In highly competitive markets like Southern California, owners are rolling out unheard-of perks. “We’re offering a hiring incentive where if you bring a friend on referral, if they last a certain amount of time, you get a $250 bonus, and it’s $500 for managers,” said chef Jason Neroni, owner of 350-seat restaurant The Rose in Venice, a beachside community in Los Angeles. “It has been an extreme challenge. I can’t even activate my areas outside because I don’t have enough service staff.”
Neroni brought back about half his 250 employees after the first shutdown last spring. But after another hit right before the holidays, he said, many workers moved out of the area or shifted into other professions. To boost capacity from this winter’s cutback to 220 seats, he’s added seating for 100 in the parking lot—but without bartenders, floor managers, and servers to work them, those tables sit empty.

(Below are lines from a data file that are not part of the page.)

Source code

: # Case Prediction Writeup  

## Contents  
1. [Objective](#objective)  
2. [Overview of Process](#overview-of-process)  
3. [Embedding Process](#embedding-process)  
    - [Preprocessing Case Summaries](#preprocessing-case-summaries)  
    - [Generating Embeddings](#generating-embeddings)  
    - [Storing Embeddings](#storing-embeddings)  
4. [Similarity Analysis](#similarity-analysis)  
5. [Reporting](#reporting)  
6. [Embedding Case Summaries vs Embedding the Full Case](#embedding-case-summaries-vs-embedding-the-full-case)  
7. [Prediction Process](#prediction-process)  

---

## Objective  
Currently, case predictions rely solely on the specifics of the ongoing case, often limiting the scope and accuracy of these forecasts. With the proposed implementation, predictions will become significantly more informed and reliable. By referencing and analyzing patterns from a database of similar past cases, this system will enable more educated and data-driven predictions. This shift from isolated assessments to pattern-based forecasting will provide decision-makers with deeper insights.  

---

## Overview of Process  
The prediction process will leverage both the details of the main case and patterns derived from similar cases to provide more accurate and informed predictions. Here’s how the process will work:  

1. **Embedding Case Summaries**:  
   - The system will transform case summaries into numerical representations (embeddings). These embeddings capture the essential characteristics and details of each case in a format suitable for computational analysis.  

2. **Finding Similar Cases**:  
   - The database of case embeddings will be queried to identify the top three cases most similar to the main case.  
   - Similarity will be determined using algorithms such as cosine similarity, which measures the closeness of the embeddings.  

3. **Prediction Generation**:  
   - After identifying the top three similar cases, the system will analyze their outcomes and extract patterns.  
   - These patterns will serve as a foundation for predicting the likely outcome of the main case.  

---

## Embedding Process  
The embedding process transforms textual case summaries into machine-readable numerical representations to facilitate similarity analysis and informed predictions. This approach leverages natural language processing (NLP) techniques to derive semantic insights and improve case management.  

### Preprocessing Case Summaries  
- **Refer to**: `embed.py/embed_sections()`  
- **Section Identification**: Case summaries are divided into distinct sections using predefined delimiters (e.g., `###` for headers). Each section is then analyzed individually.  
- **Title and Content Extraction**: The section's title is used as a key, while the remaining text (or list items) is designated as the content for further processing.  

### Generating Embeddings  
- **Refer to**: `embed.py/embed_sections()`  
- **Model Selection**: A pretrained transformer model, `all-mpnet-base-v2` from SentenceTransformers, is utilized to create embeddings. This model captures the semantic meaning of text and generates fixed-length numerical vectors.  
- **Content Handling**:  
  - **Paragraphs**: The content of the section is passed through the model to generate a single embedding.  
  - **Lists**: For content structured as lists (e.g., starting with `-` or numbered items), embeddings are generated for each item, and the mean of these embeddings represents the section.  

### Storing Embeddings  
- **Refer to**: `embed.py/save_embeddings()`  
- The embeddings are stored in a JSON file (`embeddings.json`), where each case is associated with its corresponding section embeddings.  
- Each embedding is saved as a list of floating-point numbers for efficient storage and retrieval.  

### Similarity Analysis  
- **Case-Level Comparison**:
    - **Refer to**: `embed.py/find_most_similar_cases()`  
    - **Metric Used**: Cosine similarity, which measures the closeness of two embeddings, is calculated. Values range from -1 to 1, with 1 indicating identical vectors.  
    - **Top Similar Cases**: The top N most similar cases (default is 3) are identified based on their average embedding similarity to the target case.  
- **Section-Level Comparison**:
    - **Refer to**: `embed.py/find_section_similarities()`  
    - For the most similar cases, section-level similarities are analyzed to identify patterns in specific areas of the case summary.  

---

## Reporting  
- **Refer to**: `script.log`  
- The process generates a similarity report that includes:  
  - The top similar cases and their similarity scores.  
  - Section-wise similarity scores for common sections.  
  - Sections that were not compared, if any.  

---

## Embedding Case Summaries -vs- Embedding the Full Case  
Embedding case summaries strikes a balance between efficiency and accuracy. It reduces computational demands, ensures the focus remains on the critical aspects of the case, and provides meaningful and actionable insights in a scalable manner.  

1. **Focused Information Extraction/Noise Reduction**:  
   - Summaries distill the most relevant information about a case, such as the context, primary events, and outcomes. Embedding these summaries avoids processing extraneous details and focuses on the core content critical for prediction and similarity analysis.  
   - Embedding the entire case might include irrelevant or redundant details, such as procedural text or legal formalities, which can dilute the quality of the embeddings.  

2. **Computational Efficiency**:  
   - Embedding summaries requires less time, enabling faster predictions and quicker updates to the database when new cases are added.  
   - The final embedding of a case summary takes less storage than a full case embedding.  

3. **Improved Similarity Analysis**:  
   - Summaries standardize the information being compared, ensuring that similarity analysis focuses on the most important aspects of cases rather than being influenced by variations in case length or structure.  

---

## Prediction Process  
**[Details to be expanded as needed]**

Of course, not every restaurateur is in the position to attract candidates this way. In Philadelphia, Sojourn Restaurant Group owner Jill Weber is struggling to fill four front-of-house openings at Jet Wine Bar—and when the adjacent wine garden opens up later this spring, she’ll need another five workers to run it. Despite a fully-staffed kitchen, she can’t open the group’s newest concept, Sor Ynez, because she can’t find servers. She’s considering temporary staffing agencies as a last resort.
The problem extends beyond larger cities, where workers may have more employment options. Shortages in restaurant labor from cashiers to cooks to managers have been reported in smaller markets in North Carolina, Arizona, central New York, and Pennsylvania.